問1では,冗長化設計がなされた企業ネットワークにおけるルータの更改を題材に,OSPFやVRRPといったプロトコルの理解,及びこれらの技術を活用した企業ネットワークの停止を伴わないメンテナンスの手法について出題した。全体として正答率は高かった。
問題本文
問 1 ルータの更改に関する次の記述を読んで,設問に答えよ。
A社は,従業員 800人の建設機械販売会社である。大阪本社のほか,東京に支社を構えている。大阪本社と東京支社間は,広域イーサネットサービス網と IPsec VPN の冗長構成(以下,WAN という)で接続されている。A社のネットワーク(以下,A社 NW という)はインターネットと接続している。また,WAN を経由してプライベートクラウドである C社の SaaS(以下,C社 SaaS という)と接続している。

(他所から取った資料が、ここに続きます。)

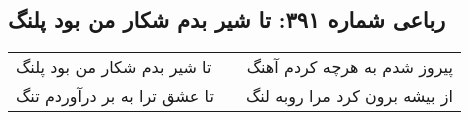 \begin{center}
\section*{رباعی شماره ۳۹۱: تا شیر بدم شکار من بود پلنگ}
\label{sec:sh391}
\begin{longtable}{l p{0.5cm} r}
تا شیر بدم شکار من بود پلنگ
&&
پیروز شدم به هرچه کردم آهنگ
\\
تا عشق ترا به بر درآوردم تنگ
&&
از بیشه برون کرد مرا روبه لنگ
\\
\end{longtable}
\end{center}
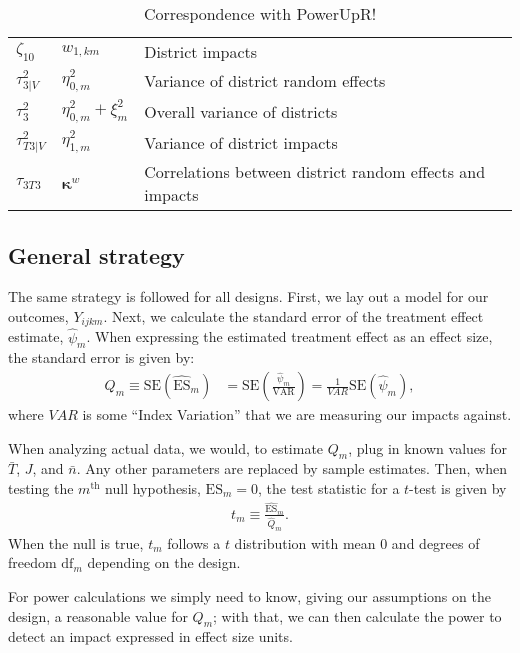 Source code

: \documentclass[12pt]{article}
\begin{document}
\begin{table}[p]
\begin{tabular}{l | l | l}
$\zeta_{10}$		& $w_{1,km}$					& District impacts\\
$\tau^2_{3|V}$		& $\eta^2_{0,m}$					& Variance of district random effects \\
$\tau^2_{3}$		& $\eta^2_{0,m} + \xi_{m}^2$		& Overall variance of districts\\
$\tau^2_{T3|V}$		& $\eta^2_{1,m}$					& Variance of district impacts\\
$\tau_{3T3}$		& $\boldsymbol{\kappa}^{w}$ 		& Correlations between district random effects and impacts \\
\end{tabular}
\caption{Correspondence with PowerUpR!\label{tab:powerup}}
\end{table}



\newpage
\subsection{General strategy}

The same strategy is followed for all designs.
First, we lay out a model for our outcomes, $Y_{ijkm}$.
Next, we calculate the standard error of the treatment effect estimate, $\hat{\psi}_m$.
When expressing the estimated treatment effect as an effect size, the standard error is given by:
\begin{align}\label{eqn:qm}
Q_m \equiv \text{SE}\left(\hat{\text{ES}}_m\right) &= \text{SE}\left(\frac{\hat{\psi}_m}{\mbox{VAR}}\right) = \frac{1}{VAR} \text{SE}\left(\hat{\psi}_m\right),
\end{align}
where $VAR$ is some ``Index Variation'' that we are measuring our impacts against.

When analyzing actual data, we would, to estimate $Q_m$, plug in known values for $\bar{T}$, $J$, and $\bar{n}$.
Any other parameters are replaced by sample estimates.
Then, when testing the $m^{\text{th}}$ null hypothesis, $\text{ES}_m = 0$, the test statistic for a $t$-test is given by
\begin{align}t_m \equiv \frac{\hat{\text{ES}}_m}{\hat{Q}_m}.\end{align}
When the null is true, $t_m$ follows a $t$ distribution with mean $0$ and degrees of freedom $\text{df}_m$ depending on the design.

For power calculations we simply need to know, giving our assumptions on the design, a reasonable value for $Q_m$; with that, we can then calculate the power to detect an impact expressed in effect size units.
\end{document}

A社 NW の一部を構成するルータのメーカーサポートが終了するので,A社情報システム部はルータの更改プロジェクトを立ち上げ,ネットワーク担当の Bさんが担当することになった。
〔現在の A社 NW〕
現在の A社 NW を図 1に示す。

図の説明テキスト
図1 現在のA社 NW (抜粋) のネットワーク構成図。
図の左上にはL3SW10のvlanと収容する機器名を示す表がある。
| vlan | 収容する機器名 |
|---|---|
| vlan10 | FW10 |
| vlan20 | R10, R11 |
| vlan30 | L2SW10 |
| vlan40 | L2SW11, L2SW12 |
構成図は大きく「大阪本社」「東京支社」「C社データセンター」に分かれている。
大阪本社は、FW10が「(ア)インターネット」に接続し、R10が「広域イーサ網」に、R11が「IPsec VPN」に接続されている。FW10, R10, R11はL3SW10に接続されている。L3SW10配下には、「(イ)サーバセグメント」(L2SW10)と「内部ネットワーク」(L2SW11, L2SW12, 複数のPC)が存在する。

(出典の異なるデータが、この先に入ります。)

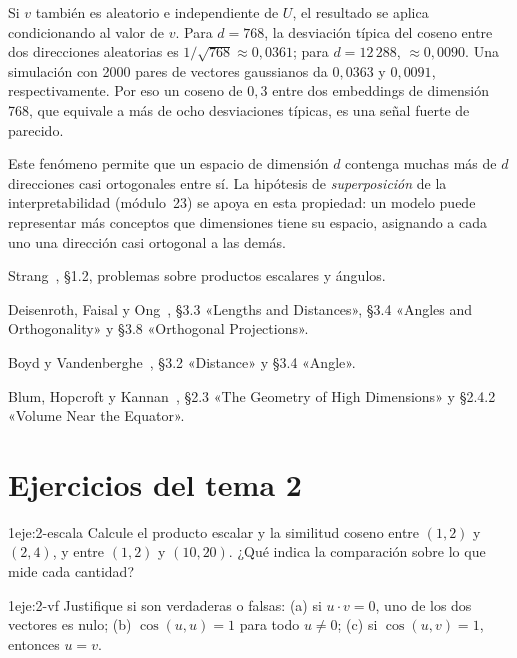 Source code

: Si $v$ también es aleatorio e independiente de $U$, el resultado se aplica condicionando al valor de $v$. Para $d=768$, la desviación típica del coseno entre dos direcciones aleatorias es $1/\sqrt{768}\approx 0{,}0361$; para $d=12\,288$, $\approx 0{,}0090$. Una simulación con 2000 pares de vectores gaussianos da $0{,}0363$ y $0{,}0091$, respectivamente. Por eso un coseno de $0{,}3$ entre dos embeddings de dimensión 768, que equivale a más de ocho desviaciones típicas, es una señal fuerte de parecido.

\begin{observacion}
Este fenómeno permite que un espacio de dimensión $d$ contenga muchas más de $d$ direcciones casi ortogonales entre sí. La hipótesis de \emph{superposición} de la interpretabilidad (módulo~23) se apoya en esta propiedad: un modelo puede representar más conceptos que dimensiones tiene su espacio, asignando a cada uno una dirección casi ortogonal a las demás.
\end{observacion}

\begin{lecturas}
\item Strang~\cite{strang}, §1.2, problemas sobre productos escalares y ángulos.
\item Deisenroth, Faisal y Ong~\cite{mml}, §3.3 «Lengths and Distances», §3.4 «Angles and Orthogonality» y §3.8 «Orthogonal Projections».
\item Boyd y Vandenberghe~\cite{vmls}, §3.2 «Distance» y §3.4 «Angle».
\item Blum, Hopcroft y Kannan~\cite{bhk}, §2.3 «The Geometry of High Dimensions» y §2.4.2 «Volume Near the Equator».
\end{lecturas}

\section*{Ejercicios del tema 2}

\begin{ejercicio}{1}{eje:2-escala}
Calcule el producto escalar y la similitud coseno entre $(1,2)$ y $(2,4)$, y entre $(1,2)$ y $(10,20)$. ¿Qué indica la comparación sobre lo que mide cada cantidad?
\end{ejercicio}

\begin{ejercicio}{1}{eje:2-vf}
Justifique si son verdaderas o falsas: (a) si $u\cdot v=0$, uno de los dos vectores es nulo; (b) $\cos(u,u)=1$ para todo $u\neq 0$; (c) si $\cos(u,v)=1$, entonces $u=v$.
\end{ejercicio}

東京支社は、R20が「広域イーサ網」に、R21が「IPsec VPN」に接続されている。R20, R21は内部ネットワークのL2SW20に接続し、配下に複数のPCがある。
C社データセンターは、R30が「広域イーサ網」に、R31が「IPsec VPN」に接続されている。R30, R31はL2SW30を介して「(ウ)C社SaaS」に接続されている。
FW10と(ア)インターネットの間、(ウ)C社SaaSとL2SW30の間にはeBGPのピアを示す両矢印がある。大阪本社のL3SW10、R10、R11、および広域イーサ網とIPsec VPNを経由して東京支社のR20、R21を含む範囲がOSPFのエリアとして網掛けされている。
図の下部には機器略称の凡例(L2SW: レイヤー2スイッチ, L3SW: レイヤー3スイッチ, FW: ファイアウォール, R: ルータ)、広域イーサ網: 広域イーサネットサービス網、OSPFのエリア、eBGPのピアの凡例と注記1、注記2が記載されている。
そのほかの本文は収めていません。